Denali and I had a great weekend! 2 qualifying runs in Open standard, one 1st place and one 2nd place. (AKC trial)

Saturday:
In Jumpers, she would have had a perfect run but she knocked the very first bar (out of view of cam, but you can hear it fall). In looking at the vid again, I think she had plenty of room to get herself over it and wasn't set too close to it. It was an awesome run other than that and VERY difficult start. The first 5 jumps and into the weaves was a big challenge but she did exactly what I wanted her to. The course was exactly the same as the Exellent course, but for the Excellent dogs they had to come out of the weaves and take the backside of the jump, then into the tunnel.

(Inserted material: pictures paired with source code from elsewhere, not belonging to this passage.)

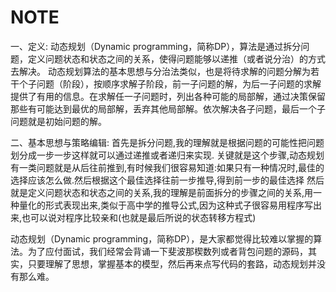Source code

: # NOTE
一、定义:
动态规划（Dynamic programming，简称DP），算法是通过拆分问题，定义问题状态和状态之间的关系，使得问题能够以递推（或者说分治）的方式去解决。
动态规划算法的基本思想与分治法类似，也是将待求解的问题分解为若干个子问题（阶段），按顺序求解子阶段，前一子问题的解，为后一子问题的求解提供了有用的信息。在求解任一子问题时，列出各种可能的局部解，通过决策保留那些有可能达到最优的局部解，丢弃其他局部解。依次解决各子问题，最后一个子问题就是初始问题的解。

二、基本思想与策略编辑:
首先是拆分问题,我的理解就是根据问题的可能性把问题划分成一步一步这样就可以通过递推或者递归来实现.
关键就是这个步骤,动态规划有一类问题就是从后往前推到,有时候我们很容易知道:如果只有一种情况时,最佳的选择应该怎么做.然后根据这个最佳选择往前一步推导,得到前一步的最佳选择
然后就是定义问题状态和状态之间的关系,我的理解是前面拆分的步骤之间的关系,用一种量化的形式表现出来,类似于高中学的推导公式,因为这种式子很容易用程序写出来,也可以说对程序比较亲和(也就是最后所说的状态转移方程式)

动态规划（Dynamic programming，简称DP），是大家都觉得比较难以掌握的算法。为了应付面试，我们经常会背诵一下斐波那楔数列或者背包问题的源码，其实，只要理解了思想，掌握基本的模型，然后再来点写代码的套路，动态规划并没有那么难。


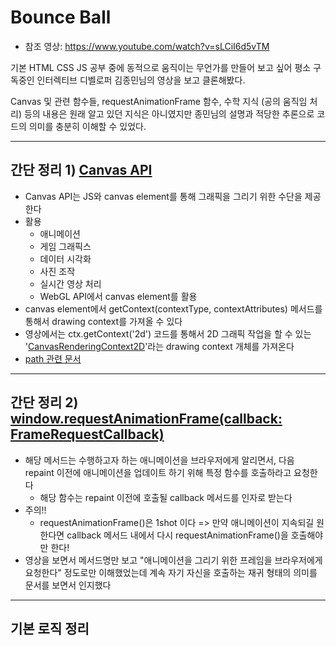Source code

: # Bounce Ball

- 참조 영상: https://www.youtube.com/watch?v=sLCiI6d5vTM

기본 HTML CSS JS 공부 중에 동적으로 움직이는 무언가를 만들어 보고 싶어 평소 구독중인 인터렉티브 디벨로퍼 김종민님의 영상을 보고 클론해봤다.

Canvas 및 관련 함수들, requestAnimationFrame 함수, 수학 지식 (공의 움직임 처리) 등의 내용은 원래 알고 있던 지식은 아니였지만 종민님의 설명과 적당한 추론으로 코드의 의미를 충분히 이해할 수 있었다.

---
## 간단 정리 1) [Canvas API](https://developer.mozilla.org/en-US/docs/Web/API/Canvas_API)

- Canvas API는 JS와 canvas element를 통해 그래픽을 그리기 위한 수단을 제공한다
- 활용
  - 애니메이션
  - 게임 그래픽스
  - 데이터 시각화
  - 사진 조작
  - 실시간 영상 처리
  - WebGL API에서 canvas element를 활용
- canvas element에서 getContext(contextType, contextAttributes) 메서드를 통해서 drawing context를 가져올 수 있다
- 영상에서는 ctx.getContext('2d') 코드를 통해서 2D 그래픽 작업을 할 수 있는 '[CanvasRenderingContext2D](https://developer.mozilla.org/en-US/docs/Web/API/CanvasRenderingContext2D)'라는 drawing context 개체를 가져온다
- [path 관련 문서](https://developer.mozilla.org/ko/docs/Web/API/Canvas_API/Tutorial/Drawing_shapes#%EA%B2%BD%EB%A1%9C_%EA%B7%B8%EB%A6%AC%EA%B8%B0)

---

## 간단 정리 2) [window.requestAnimationFrame(callback: FrameRequestCallback)](https://developer.mozilla.org/en-US/docs/Web/API/window/requestAnimationFrame)

- 해당 메서드는 수행하고자 하는 애니메이션을 브라우저에게 알리면서, 다음 repaint 이전에 애니메이션을 업데이트 하기 위해 특정 함수를 호출하라고 요청한다
  - 해당 함수는 repaint 이전에 호출될 callback 메서드를 인자로 받는다
- 주의!!
  - requestAnimationFrame()은 1shot 이다 => 만약 애니메이션이 지속되길 원한다면 callback 메서드 내에서 다시 requestAnimationFrame()을 호출해야만 한다!
- 영상을 보면서 메서드명만 보고 "애니메이션을 그리기 위한 프레임을 브라우저에게 요청한다" 정도로만 이해했었는데 계속 자기 자신을 호출하는 재귀 형태의 의미를 문서를 보면서 인지했다

---
## 기본 로직 정리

In Standard she had another great run. She qualified and got 1st place!!! You are allowed to have one refusal and one wrong course to still qualify. She should have had 2 refusals for the weaves, but the judge was nice or the recorders didn't see or something because only one was recorded. She had a wrong course going into the tunnel from off the A-frame, she was supposed to go to the far end, (which is why I sent her back through).






Sunday:
Missed the Jumpers Q by only one error again. You can hear someone say "she went anyways" and it threw me off for a second. I thought they hadn't hit the "go" button so I went too soon, or I'd done something wrong, so I lost my focus for a second and didn't pull her to the right soon enough so she took the wrong jump. Ah well, other than that is was perfect!





No video for her Standard run because the batteries died right at the end of the Jumpers run. So of course, she qualified!!!! She got 2nd place! The faster dog was Luna, a beautiful blue merle border collie and one of my husband's favorite dogs to watch. She beat Denali by a nearly 20 seconds, smoking fast! Course was 151 yds, Denali did it in 56 seconds and Luna did it in 37. Go Luna!!! 

Denali now has 2 qualifying runs in Standard, none in Jumpers yet.

Nali waiting impatiently









Kaytu was a little bored having to be crated so much, but everyone loved meeting her.


----------



## Shaina (Oct 28, 2007)

Denali's doing great, congrats!!!


About the 2 refusals in the weaves -- assuming this is AKC and you're in Open, you get three attempts at the weaves. If you miss the first, you get a refusal, but as long as you make it through by the third try, you still only get that one refusal. So they scored it correctly  The third try is a last-chance freebie.


----------



## Sibe (Nov 21, 2010)

Thanks! I was under the impression that they only got one refusal in Open for the weaves. Oh well! Glad to have the Q


----------